Magnitude is an interesting concept. We have a good feeling about measuring real world objects:

  • Our height -> meter
  • Driving Cars -> kilometers
  • Size of Earth -> megameters
  • Distance of Earth to Sun -> gigameters
  • Distance of Jupyter to Sun -> terameters
  • Entire Solar System -> petameters ......

However, we seem to fail to appreciate the magnitude of data: we take 1GB, 1TB for granted, without thinking what a large number that is.
In terms of bytes, approximately:

  • kB = 1,000 B
  • MB = 1,000,000 B
  • GB = 1,000,000,000 B
  • TB = 1,000,000,000,000 B
  • PB = 1,000,000,000,000,000 B
  • EB = 1,000,000,000,000,000,000 B
  • ZB = 1,000,000,000,000,000,000,000 B
  • YB = 1,000,000,000,000,000,000,000,000 B

kilobyte, megabyte, gigabyte, terabyte, petabyte, exabyte, zettabyte, yottabyte. Isn't that impressive?
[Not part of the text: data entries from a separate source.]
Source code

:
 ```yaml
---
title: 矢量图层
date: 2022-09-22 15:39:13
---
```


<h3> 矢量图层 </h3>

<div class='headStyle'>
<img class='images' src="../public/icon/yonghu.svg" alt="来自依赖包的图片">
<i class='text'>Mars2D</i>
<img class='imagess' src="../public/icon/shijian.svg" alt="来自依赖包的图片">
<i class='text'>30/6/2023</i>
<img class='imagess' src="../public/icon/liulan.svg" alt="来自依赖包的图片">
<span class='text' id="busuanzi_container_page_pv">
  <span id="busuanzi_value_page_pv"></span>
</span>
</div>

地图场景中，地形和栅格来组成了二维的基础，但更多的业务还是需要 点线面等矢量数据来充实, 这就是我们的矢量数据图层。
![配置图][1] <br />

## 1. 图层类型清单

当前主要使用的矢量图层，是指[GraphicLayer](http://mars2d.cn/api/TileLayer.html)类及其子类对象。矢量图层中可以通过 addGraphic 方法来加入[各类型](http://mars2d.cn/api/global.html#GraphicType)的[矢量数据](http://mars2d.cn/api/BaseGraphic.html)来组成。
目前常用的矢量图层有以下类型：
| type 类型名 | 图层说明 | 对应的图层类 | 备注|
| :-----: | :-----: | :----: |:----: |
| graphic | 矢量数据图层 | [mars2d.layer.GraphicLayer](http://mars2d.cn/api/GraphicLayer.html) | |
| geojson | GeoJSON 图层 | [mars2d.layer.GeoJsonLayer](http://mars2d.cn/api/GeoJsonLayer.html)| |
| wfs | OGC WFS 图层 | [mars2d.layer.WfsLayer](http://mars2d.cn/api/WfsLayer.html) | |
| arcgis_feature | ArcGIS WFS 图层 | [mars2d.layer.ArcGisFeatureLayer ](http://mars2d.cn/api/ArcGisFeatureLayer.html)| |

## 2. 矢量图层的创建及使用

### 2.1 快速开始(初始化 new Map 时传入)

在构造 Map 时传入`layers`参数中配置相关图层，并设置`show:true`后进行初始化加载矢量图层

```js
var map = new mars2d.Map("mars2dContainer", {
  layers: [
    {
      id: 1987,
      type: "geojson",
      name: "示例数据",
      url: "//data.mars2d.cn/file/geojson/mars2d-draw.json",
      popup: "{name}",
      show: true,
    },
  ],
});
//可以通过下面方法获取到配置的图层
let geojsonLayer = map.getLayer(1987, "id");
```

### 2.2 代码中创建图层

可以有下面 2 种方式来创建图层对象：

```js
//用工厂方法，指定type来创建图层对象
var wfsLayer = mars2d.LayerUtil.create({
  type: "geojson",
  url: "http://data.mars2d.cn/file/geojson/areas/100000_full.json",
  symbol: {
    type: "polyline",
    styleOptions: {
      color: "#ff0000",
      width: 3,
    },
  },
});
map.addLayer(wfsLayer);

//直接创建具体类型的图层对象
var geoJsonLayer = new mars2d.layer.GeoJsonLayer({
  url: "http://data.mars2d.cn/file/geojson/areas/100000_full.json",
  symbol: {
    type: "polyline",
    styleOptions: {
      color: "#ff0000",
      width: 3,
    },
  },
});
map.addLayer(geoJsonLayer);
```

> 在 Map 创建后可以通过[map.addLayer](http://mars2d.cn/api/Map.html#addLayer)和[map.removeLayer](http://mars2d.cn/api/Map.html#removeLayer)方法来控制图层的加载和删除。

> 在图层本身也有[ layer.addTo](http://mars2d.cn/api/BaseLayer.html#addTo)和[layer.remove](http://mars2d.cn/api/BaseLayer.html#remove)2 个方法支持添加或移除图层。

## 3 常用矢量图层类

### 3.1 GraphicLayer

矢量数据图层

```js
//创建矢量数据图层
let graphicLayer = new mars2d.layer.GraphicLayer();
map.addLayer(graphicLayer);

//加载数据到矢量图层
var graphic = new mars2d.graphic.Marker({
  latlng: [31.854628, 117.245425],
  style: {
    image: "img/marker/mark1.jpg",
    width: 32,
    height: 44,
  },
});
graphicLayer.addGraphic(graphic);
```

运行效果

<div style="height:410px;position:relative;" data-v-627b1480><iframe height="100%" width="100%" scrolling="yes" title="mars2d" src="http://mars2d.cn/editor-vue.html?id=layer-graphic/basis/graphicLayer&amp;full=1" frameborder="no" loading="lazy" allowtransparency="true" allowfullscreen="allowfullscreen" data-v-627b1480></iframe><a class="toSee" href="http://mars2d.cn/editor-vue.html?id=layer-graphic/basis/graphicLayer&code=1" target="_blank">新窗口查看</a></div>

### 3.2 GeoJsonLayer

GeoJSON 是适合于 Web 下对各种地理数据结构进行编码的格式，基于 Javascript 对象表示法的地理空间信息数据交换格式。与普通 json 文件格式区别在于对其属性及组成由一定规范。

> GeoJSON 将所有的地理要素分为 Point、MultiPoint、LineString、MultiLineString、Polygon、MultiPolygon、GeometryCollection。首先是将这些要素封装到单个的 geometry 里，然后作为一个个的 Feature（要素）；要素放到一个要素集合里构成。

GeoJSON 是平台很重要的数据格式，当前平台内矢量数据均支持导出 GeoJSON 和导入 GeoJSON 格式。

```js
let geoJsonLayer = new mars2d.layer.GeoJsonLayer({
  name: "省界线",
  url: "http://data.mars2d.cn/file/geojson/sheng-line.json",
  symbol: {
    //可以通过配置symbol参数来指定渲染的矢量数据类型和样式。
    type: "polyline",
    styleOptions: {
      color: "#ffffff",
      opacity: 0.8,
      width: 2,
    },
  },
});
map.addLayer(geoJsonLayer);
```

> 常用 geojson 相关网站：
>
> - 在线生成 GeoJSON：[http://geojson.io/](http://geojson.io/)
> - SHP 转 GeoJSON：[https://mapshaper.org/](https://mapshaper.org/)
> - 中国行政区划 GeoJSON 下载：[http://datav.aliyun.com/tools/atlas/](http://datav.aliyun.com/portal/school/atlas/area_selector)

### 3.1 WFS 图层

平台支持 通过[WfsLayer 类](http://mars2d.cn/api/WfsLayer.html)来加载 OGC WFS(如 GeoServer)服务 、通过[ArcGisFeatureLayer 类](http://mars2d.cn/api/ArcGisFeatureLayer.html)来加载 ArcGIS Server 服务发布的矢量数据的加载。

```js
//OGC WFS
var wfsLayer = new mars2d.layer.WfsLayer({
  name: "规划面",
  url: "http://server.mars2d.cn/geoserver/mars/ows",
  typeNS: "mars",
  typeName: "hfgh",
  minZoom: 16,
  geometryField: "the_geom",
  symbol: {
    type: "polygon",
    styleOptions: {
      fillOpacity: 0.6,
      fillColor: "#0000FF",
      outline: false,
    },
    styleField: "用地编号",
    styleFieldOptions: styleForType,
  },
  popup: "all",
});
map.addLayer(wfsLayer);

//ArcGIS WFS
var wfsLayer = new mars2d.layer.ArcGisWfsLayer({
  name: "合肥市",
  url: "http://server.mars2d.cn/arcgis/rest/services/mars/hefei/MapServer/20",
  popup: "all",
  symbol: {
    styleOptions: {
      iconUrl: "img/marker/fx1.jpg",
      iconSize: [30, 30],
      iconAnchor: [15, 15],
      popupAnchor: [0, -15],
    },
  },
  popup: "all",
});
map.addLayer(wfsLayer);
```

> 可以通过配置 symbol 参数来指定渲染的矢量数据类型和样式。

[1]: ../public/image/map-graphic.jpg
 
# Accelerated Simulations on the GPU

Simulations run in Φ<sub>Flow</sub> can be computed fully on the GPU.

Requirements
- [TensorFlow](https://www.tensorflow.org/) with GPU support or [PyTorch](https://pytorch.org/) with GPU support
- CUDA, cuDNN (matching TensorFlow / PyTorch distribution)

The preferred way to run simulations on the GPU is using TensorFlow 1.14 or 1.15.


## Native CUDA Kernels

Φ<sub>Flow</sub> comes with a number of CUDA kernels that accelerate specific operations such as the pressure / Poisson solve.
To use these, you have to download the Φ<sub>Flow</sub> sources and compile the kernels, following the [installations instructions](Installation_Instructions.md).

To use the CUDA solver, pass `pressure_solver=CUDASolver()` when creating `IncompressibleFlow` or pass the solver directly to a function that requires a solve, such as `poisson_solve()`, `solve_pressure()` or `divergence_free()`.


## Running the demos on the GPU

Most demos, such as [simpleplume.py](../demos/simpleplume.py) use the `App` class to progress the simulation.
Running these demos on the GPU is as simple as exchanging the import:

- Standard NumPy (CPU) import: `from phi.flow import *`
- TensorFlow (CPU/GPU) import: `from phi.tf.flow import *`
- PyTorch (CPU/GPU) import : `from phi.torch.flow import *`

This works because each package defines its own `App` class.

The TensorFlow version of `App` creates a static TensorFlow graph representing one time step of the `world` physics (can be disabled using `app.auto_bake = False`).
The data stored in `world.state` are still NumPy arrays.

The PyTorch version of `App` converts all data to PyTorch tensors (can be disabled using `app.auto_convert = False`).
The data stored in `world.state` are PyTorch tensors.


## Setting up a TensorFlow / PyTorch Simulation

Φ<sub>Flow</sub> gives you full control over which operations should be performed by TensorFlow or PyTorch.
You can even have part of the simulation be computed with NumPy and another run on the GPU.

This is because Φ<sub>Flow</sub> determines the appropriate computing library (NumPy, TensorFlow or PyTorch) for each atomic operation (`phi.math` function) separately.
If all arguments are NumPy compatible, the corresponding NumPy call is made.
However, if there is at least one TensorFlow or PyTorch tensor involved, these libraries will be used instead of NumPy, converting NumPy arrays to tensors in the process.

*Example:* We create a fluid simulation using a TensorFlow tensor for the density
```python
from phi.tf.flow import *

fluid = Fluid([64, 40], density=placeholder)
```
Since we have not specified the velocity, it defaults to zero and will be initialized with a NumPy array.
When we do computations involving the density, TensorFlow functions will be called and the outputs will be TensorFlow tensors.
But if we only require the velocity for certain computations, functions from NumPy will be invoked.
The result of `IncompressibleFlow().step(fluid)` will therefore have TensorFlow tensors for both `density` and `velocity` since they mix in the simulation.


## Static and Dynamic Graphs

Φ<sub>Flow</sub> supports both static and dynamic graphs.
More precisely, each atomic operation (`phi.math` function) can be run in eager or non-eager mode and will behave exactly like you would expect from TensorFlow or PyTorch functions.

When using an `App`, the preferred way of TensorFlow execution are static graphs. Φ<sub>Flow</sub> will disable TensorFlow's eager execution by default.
To understand the importance of learning big data, we discuss 3 V's.

3 Vs of big data

Volume

The volume of data stored is increasing exponentially. In 2021, it's around 100ZB.

Variety

Data exists in various forms:

  • trees (JSON, XML)
  • unstructured (text, pictures, audio, video)
  • cubes
  • graphs (neo4j, Oracle PGX)

Velocity

How fast can we process data? Three factors affect the velocity: capacity, thoughput, latency.

From 1956 to 2021, capacity has increased by a factor of 200,000,000,000, throughput by 10,000, latency (decreases) by 150. So the throughput and latency cannot catch up with the capacity.

However, if we do parallel or batch processing, we may reduce that gap.